We cannot observe both potential outcomes for an individual.

  • Once they are treated, we only observe their treated potential outcome.
  • And when they are untreated, we only observe their untreated potential outcome.
  • Causal inference is a field of statistics focused on getting around this problem.

😌 Solving the fundamental problem

  • Causal inference methods try to fill in missing potential outcomes using information from treated and untreated units.

😌 Solving the fundamental problem

  • The answer lies in comparing average potential outcomes across treated and untreated units.

\[ \text{mean}(Y_{i}^{1}-Y_{i}^{0}) = \text{mean}(Y_{i}^{1}) - \text{mean}(Y_{i}^{0}) \]

🧪 Treatment effects

🧪 ATE

  • The ATE is the mean of the individual-level treatment effect (\(\tau_i\)) for all units (\(\text{mean}(Y_i^1 - Y_i^0)\)).
  • This is mathematically equal to \(\text{mean}(Y_{i}^{1}) - \text{mean}(Y_{i}^{0})\)

🧪 ATT & ATU

  • ATT is the mean \(\tau_i\) for the subset of units who received treatment.

  • ATU is the mean \(\tau_i\) for the subset of units who did not receive treatment.

  • The ATT and ATU are different from the ATE when there is biased (i.e., non-random) selection into who receives treatment.

📺 Example: news and attitudes

📺 Set-up

  • Imagine political attitudes range from 0-5, with 0 being the most left-wing and 5 being the most right-wing.
  • We are interested in whether watching a left-wing news (IV) channel makes individuals more left wing (DV). This is a causal research question!

📺 Set-up

We have some variables:

  • \(X\) = individual \(i\)’s political attitudes before watching left-leaning news (or not).
  • \(D\) (IV) = whether \(i\) watches left-leaning news.
  • \(Y\) (DV) = \(i\)’s political attitudes after watching left-leaning news (or not).

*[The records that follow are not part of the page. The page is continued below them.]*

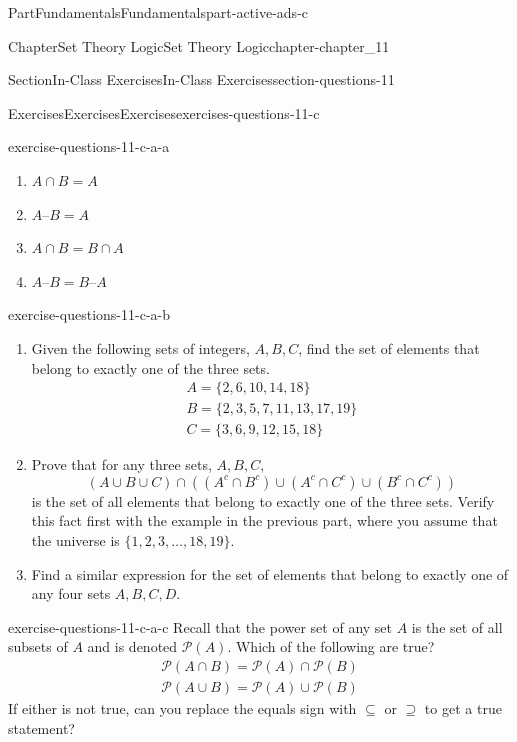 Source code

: \documentclass[oneside,10pt,]{book}
\numberwithin{equation}{section}
\begin{document}
\begin{partptx}{Part}{Fundamentals}{}{Fundamentals}{}{}{part-active-ads-c}
\begin{chapterptx}{Chapter}{Set Theory Logic}{}{Set Theory Logic}{}{}{chapter-chapter_11}
\begin{sectionptx}{Section}{In-Class Exercises}{}{In-Class Exercises}{}{}{section-questions-11}
\begin{exercises-subsection-numberless}{Exercises}{Exercises}{}{Exercises}{}{}{exercises-questions-11-c}
\begin{exercisegroup}
\begin{divisionexerciseeg}{1}{}{}{exercise-questions-11-c-a-a}
\begin{enumerate}[label=(\alph*)]
\item{}\(\displaystyle A\cap B = A\)%
\item{}\(\displaystyle A–B = A\)%
\item{}\(\displaystyle A\cap B = B\cap A\)%
\item{}\(\displaystyle A–B = B–A\)%
\end{enumerate}
%
\end{divisionexerciseeg}%
\begin{divisionexerciseeg}{2}{}{}{exercise-questions-11-c-a-b}%
%
\begin{enumerate}[label=(\alph*)]
\item{}Given the following sets of integers, \(A, B, C\), find the set of elements that belong to exactly one of the three sets.%
\begin{gather*}
A=\{2,6,10,14,18\}\\
B=\{2,3,5,7,11,13,17,19\}\\
C=\{3,6,9,12,15,18\}
\end{gather*}
%
\item{}Prove that for any three sets, \(A, B, C\),%
\begin{equation*}
(A \cup B \cup C)\cap ((A^c \cap B^c)\cup (A^c \cap C^c)\cup (B^c \cap C^c))
\end{equation*}
is the set of all elements that belong to exactly one of the three sets.  Verify this fact first with the example in the previous part, where you assume that the universe is \(\{1,2,3,\dots,18,19\}\).%
\item{}Find a similar expression for the set of elements that belong to exactly one of any four sets \(A, B, C, D.\)%
\end{enumerate}
%
\end{divisionexerciseeg}%
\begin{divisionexerciseeg}{3}{}{}{exercise-questions-11-c-a-c}%
Recall that the power set of any set \(A\) is the set of all subsets of \(A\) and is denoted \(\mathcal{P}(A)\).  Which of the following are true?%
\begin{gather*}
\mathcal{P}(A \cap B) = \mathcal{P}(A) \cap \mathcal{P}(B)\\
\mathcal{P}(A \cup B) = \mathcal{P}(A) \cup \mathcal{P}(B)
\end{gather*}
If either is not true, can you replace the equals sign with \(\subseteq\) or \(\supseteq\) to get a true statement?%
\end{divisionexerciseeg}%
\end{exercisegroup}
\par\medskip\noindent

\end{exercises-subsection-numberless}
\end{sectionptx}
\end{chapterptx}
\end{partptx}
\end{document}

📺 The counter-factual world

  • In the counter-factual world, we can see both potential outcomes.
  • Which means we can calculate the individual causal effect for each individual.
  • On the next slide we can see the full schedule of potential outcomes for 10 people.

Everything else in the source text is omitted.